Quando lo fa e decide di premiare la sovrapposizione di Di Lorenzo, lo mette istantaneamente nella condizione di effettuare, dalla linea di fondo, il passaggio per i suoi compagni che nel frattempo hanno riempito l’area (ieri è successo almeno 3 volte, ma è un leitmotiv delle azioni offensive azzurre in ogni partita).

°°°°

Nel primo gol ha la palla Di Lorenzo, che sta salendo per appoggiare una simile azione del Napoli.

Ricevuto il pallone sulla trequarti avversaria, Di Lorenzo guarda Simeone, ed i due già sanno tutto.

Basta, infatti, una rapida occhiata.

Simeone, al solito bravissimo a tenersi in linea con la difesa avversaria e ad iniziare la corsa in quella frazione di secondo che gli eviterà il fuorigioco, scatta a cercare la profondità tra i due centrali, che già sa avranno difficoltà a marcarlo perché mentre lui corre in avanti e faccia alla porta per ricevere il pallone, i difensori sono costretti a correre senza poterlo guardare in faccia, ma solo di tre quarti.

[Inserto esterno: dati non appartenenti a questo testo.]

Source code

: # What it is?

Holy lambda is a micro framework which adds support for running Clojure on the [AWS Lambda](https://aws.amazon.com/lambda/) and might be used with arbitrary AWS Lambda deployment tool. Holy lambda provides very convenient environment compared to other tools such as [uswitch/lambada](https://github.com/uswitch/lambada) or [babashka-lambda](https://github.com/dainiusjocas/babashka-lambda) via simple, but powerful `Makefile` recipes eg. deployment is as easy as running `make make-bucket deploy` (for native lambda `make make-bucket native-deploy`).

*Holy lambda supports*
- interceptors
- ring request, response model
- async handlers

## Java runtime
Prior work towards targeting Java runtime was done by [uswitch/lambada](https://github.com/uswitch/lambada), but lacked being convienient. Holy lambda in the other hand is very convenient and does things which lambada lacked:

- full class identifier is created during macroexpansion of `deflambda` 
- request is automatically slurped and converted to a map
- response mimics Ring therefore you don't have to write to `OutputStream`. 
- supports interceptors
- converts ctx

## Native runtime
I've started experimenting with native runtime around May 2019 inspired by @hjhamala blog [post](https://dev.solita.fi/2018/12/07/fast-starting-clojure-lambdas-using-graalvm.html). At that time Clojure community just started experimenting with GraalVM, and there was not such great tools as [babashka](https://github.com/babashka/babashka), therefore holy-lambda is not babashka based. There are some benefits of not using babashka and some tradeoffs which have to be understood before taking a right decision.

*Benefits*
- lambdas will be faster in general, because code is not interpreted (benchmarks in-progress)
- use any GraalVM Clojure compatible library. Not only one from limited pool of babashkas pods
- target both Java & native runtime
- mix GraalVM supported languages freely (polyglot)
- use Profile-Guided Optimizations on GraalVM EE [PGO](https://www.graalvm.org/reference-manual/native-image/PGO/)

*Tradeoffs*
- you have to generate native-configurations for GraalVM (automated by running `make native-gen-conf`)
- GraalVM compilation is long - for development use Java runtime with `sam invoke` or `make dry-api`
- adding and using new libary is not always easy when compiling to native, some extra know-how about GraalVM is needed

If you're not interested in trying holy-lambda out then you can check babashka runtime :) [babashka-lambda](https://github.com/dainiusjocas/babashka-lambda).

Di Lorenzo esegue il passaggio al solito modo: forte, a rientrare, così che una volta toccato per terra quasi si fermi ad aspettare il controllo di Simeone.

Che arriva in modo perfetto, smorzandolo con un primo tocco con il piatto sinistro, eseguito a mezz’aria e con un leggero saltello perché il pallone rimbalza alto per via della forza che gli ha impresso il compagno,  e poi con eccellente torsione di corpo e gamba lo calcia con il collo interno del piede destro sul palo lontano.

Il secondo gol nasce da un movimento molto simile di Simeone, che ancora una volta – in questo caso complice l’ennesimo strepitoso cross di Mario Rui (ancora una volta per il centravanti) – “chiama” al compagno il pallone nella zona in cui sta scattando sempre tra i due centrali difensivi avversari, che anche in quell’occasione subiscono la difficoltà di non poter difendere “faccia al pallone”.

Il cross arriva sempre con i giri giusti a rientrare, e Simeone impatta la palla con un gol alla Serena.

Sempre quel fantastico movimento a cercare la profondità, quello stesso che ha procurato altre due occasioni da gol (una delle quali su un’imbucata di Ndombele d’esterno, con filtrante rasoterra di 25 metri ad uscire che sembrava effettuato con le mani da quanto erano eccezionali i giri impressi al pallone per arrivare sullo scatto del compagno, n.d.r.).

Sempre eseguito sul lato o sulla zona della difesa “battezzati” deboli dal centravanti del Napoli (per il non coretto posizionamento dei difensori avversari), e per ciò aggredito “chiamando” lì il pallone al compagno.

Sempre senza mai sbagliare il tempo di inizio dello scatto.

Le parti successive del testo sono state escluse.